A series of lawsuits and a new court ruling are fresh examples of how laws granting marriage benefits to gay couples can end up squashing religious liberty, says a Christian attorney involved in one of the cases.
All four cases involve states with gay "marriage" or same-sex civil unions laws: Illinois, Vermont, Hawaii and New Jersey. In Vermont and Illinois, bed and breakfast owners were sued for declining to host a same-sex ceremony or reception, and in Hawaii, a bed and breakfast owner was sued after turning away a lesbian couple who wanted to make a reservation.
In New Jersey, a state judge ruled Jan. 12 that a Christian beachfront property operated by United Methodists violated state non-discrimination laws when it refused to host a lesbian couple's civil union ceremony.
Jim Campbell, an attorney with the Alliance Defense Fund -- which is representing the Methodist group -- said the cases prove that there is harm to religious liberty when states legalize gay "marriage" or civil unions or pass broad legislation incorporating sexual orientation into non-discrimination laws.

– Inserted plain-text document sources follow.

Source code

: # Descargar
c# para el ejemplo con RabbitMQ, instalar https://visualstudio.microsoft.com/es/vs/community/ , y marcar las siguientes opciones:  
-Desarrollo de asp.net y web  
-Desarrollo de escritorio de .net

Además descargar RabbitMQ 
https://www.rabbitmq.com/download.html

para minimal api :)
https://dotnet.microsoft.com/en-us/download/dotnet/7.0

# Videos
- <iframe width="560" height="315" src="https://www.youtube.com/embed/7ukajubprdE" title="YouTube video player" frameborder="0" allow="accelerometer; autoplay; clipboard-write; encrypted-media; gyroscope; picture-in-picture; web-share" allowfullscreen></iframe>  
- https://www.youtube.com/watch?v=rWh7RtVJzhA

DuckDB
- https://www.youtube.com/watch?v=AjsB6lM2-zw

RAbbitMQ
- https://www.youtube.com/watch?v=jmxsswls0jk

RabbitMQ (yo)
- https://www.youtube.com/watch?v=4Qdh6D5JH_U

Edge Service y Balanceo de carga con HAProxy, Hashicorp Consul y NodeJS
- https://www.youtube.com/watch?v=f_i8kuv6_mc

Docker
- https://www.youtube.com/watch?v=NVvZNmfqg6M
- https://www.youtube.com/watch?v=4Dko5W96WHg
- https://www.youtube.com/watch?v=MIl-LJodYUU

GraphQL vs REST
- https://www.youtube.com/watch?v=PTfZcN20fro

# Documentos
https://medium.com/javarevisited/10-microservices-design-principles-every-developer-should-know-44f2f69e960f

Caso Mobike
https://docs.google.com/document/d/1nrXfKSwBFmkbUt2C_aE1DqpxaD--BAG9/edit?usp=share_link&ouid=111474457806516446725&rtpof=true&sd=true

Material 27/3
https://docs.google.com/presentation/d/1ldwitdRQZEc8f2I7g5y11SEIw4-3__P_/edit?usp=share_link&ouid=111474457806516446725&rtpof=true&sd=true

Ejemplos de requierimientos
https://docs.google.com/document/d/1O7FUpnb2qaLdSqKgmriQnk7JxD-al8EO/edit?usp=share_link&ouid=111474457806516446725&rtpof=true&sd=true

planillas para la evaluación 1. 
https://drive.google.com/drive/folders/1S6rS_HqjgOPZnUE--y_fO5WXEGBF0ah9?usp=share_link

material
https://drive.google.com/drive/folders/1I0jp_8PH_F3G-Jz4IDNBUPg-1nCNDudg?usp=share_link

"When people hear that their legislature is considering a law like this and they think, 'What's the harm?' they need to realize that there is this direct threat to religious liberty -- to business owners, employees, religious entities and people who attend all those religious entities," Campbell told Baptist Press. "These four cases are a good demonstration of that. People who are concerned about religious liberty should be concerned about these legal developments."